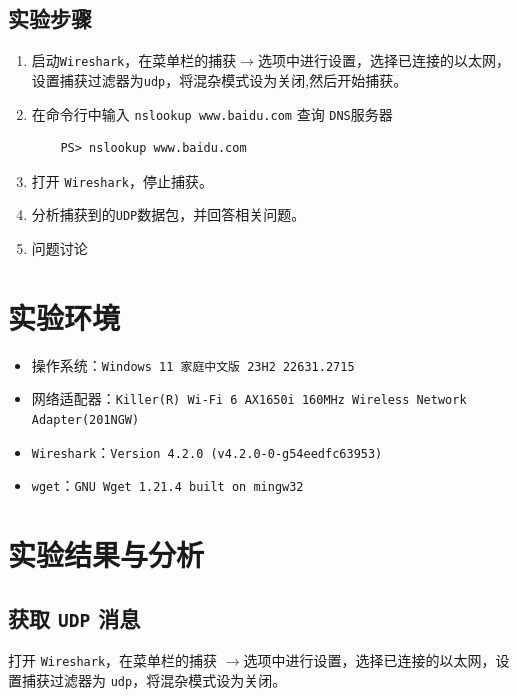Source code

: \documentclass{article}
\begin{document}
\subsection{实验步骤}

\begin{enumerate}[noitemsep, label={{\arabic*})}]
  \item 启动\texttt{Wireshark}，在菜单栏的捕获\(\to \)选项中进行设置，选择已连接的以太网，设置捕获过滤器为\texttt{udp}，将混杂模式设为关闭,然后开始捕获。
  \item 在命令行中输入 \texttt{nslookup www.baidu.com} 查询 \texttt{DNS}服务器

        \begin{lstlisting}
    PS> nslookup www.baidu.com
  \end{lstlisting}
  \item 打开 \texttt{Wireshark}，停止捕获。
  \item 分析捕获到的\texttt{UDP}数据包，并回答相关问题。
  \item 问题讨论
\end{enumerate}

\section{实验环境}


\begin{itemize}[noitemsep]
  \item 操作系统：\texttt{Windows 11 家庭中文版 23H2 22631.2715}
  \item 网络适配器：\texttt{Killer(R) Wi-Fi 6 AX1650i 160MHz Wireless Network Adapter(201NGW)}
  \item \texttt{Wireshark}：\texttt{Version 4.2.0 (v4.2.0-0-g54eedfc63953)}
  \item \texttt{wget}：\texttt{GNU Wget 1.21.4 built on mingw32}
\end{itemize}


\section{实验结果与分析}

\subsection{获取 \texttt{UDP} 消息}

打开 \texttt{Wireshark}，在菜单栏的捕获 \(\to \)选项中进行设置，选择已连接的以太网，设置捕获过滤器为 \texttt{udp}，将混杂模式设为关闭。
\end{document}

- - - - - - -

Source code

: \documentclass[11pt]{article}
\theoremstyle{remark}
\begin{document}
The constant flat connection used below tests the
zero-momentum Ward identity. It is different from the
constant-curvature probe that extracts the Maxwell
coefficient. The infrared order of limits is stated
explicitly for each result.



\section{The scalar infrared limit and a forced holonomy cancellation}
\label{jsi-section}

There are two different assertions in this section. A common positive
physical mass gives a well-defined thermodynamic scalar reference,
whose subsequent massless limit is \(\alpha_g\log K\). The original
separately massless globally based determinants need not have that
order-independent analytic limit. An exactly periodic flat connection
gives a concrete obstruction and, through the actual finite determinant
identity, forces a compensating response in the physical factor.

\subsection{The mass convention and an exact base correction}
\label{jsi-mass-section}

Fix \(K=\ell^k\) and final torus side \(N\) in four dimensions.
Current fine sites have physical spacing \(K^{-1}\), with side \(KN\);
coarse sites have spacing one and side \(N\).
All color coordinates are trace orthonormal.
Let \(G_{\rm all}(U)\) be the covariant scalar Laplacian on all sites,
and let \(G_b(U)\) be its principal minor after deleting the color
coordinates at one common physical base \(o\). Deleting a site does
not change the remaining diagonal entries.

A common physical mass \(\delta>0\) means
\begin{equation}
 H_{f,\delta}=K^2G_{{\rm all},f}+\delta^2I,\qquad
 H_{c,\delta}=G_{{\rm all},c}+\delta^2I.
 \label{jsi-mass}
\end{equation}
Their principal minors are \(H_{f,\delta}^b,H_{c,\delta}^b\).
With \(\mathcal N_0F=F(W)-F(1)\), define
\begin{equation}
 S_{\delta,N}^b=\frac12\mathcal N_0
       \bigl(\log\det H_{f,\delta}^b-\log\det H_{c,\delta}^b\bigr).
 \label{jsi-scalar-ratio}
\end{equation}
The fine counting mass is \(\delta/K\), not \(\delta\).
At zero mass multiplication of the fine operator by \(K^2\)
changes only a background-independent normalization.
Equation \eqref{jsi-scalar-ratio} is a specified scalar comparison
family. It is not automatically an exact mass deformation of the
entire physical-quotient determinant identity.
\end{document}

- - - - - - -

▶ **Required action**
Could you please find every line of the listing above holding the string "connection" and copy it?

▶ **Answer below**
The constant flat connection used below tests the
order-independent analytic limit. An exactly periodic flat connection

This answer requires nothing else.